### WHAT THE EXERCISE ASKS
From the line containing "### 13.1 主要改进" onward, retype each line of the entries below exactly, last line included.

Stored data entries
________________________

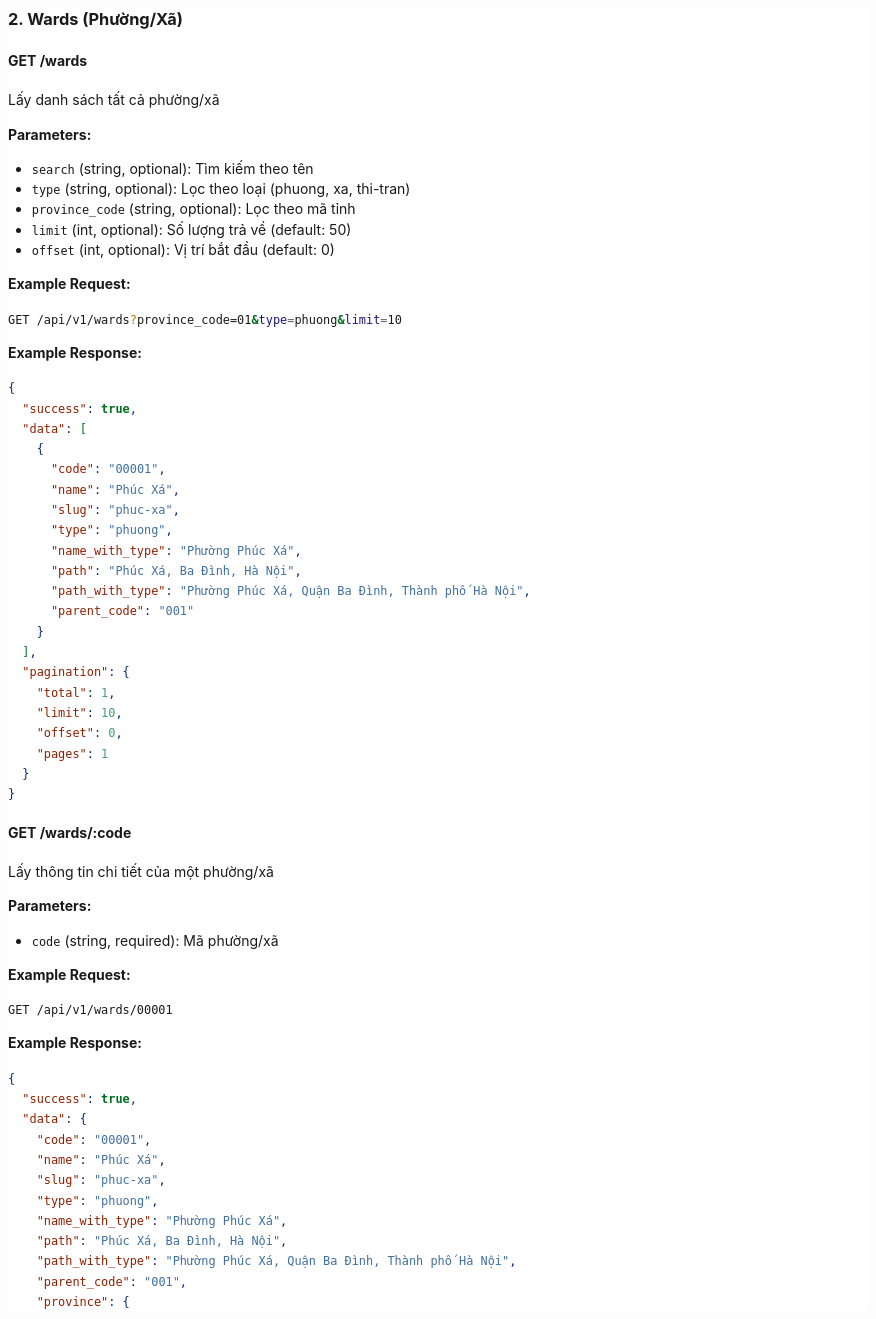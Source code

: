 ### 2. Wards (Phường/Xã)

#### GET /wards
Lấy danh sách tất cả phường/xã

**Parameters:**
- `search` (string, optional): Tìm kiếm theo tên
- `type` (string, optional): Lọc theo loại (phuong, xa, thi-tran)
- `province_code` (string, optional): Lọc theo mã tỉnh
- `limit` (int, optional): Số lượng trả về (default: 50)
- `offset` (int, optional): Vị trí bắt đầu (default: 0)

**Example Request:**
```bash
GET /api/v1/wards?province_code=01&type=phuong&limit=10
```

**Example Response:**
```json
{
  "success": true,
  "data": [
    {
      "code": "00001",
      "name": "Phúc Xá",
      "slug": "phuc-xa",
      "type": "phuong",
      "name_with_type": "Phường Phúc Xá",
      "path": "Phúc Xá, Ba Đình, Hà Nội",
      "path_with_type": "Phường Phúc Xá, Quận Ba Đình, Thành phố Hà Nội",
      "parent_code": "001"
    }
  ],
  "pagination": {
    "total": 1,
    "limit": 10,
    "offset": 0,
    "pages": 1
  }
}
```

#### GET /wards/:code
Lấy thông tin chi tiết của một phường/xã

**Parameters:**
- `code` (string, required): Mã phường/xã

**Example Request:**
```bash
GET /api/v1/wards/00001
```

**Example Response:**
```json
{
  "success": true,
  "data": {
    "code": "00001",
    "name": "Phúc Xá",
    "slug": "phuc-xa",
    "type": "phuong",
    "name_with_type": "Phường Phúc Xá",
    "path": "Phúc Xá, Ba Đình, Hà Nội",
    "path_with_type": "Phường Phúc Xá, Quận Ba Đình, Thành phố Hà Nội",
    "parent_code": "001",
    "province": {
```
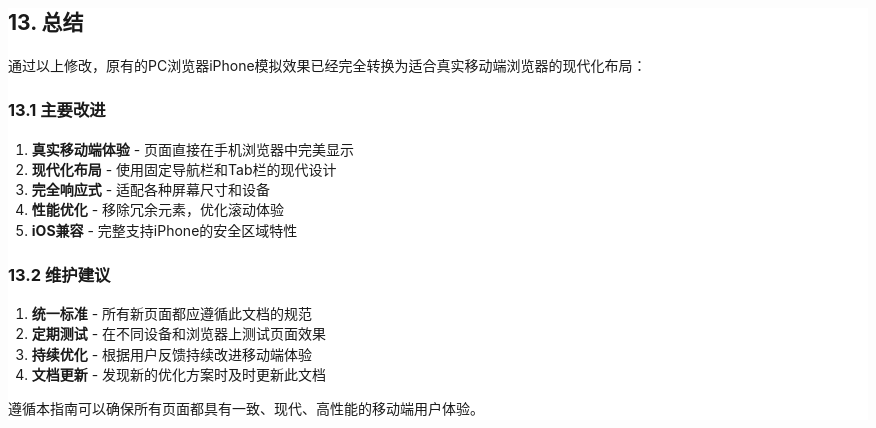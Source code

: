 ## 13. 总结

通过以上修改，原有的PC浏览器iPhone模拟效果已经完全转换为适合真实移动端浏览器的现代化布局：

### 13.1 主要改进

1. **真实移动端体验** - 页面直接在手机浏览器中完美显示
2. **现代化布局** - 使用固定导航栏和Tab栏的现代设计
3. **完全响应式** - 适配各种屏幕尺寸和设备
4. **性能优化** - 移除冗余元素，优化滚动体验
5. **iOS兼容** - 完整支持iPhone的安全区域特性

### 13.2 维护建议

1. **统一标准** - 所有新页面都应遵循此文档的规范
2. **定期测试** - 在不同设备和浏览器上测试页面效果
3. **持续优化** - 根据用户反馈持续改进移动端体验
4. **文档更新** - 发现新的优化方案时及时更新此文档

遵循本指南可以确保所有页面都具有一致、现代、高性能的移动端用户体验。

________________________

### TASK RESPONSE
### 13.1 主要改进

1. **真实移动端体验** - 页面直接在手机浏览器中完美显示
2. **现代化布局** - 使用固定导航栏和Tab栏的现代设计
3. **完全响应式** - 适配各种屏幕尺寸和设备
4. **性能优化** - 移除冗余元素，优化滚动体验
5. **iOS兼容** - 完整支持iPhone的安全区域特性

### 13.2 维护建议

1. **统一标准** - 所有新页面都应遵循此文档的规范
2. **定期测试** - 在不同设备和浏览器上测试页面效果
3. **持续优化** - 根据用户反馈持续改进移动端体验
4. **文档更新** - 发现新的优化方案时及时更新此文档

遵循本指南可以确保所有页面都具有一致、现代、高性能的移动端用户体验。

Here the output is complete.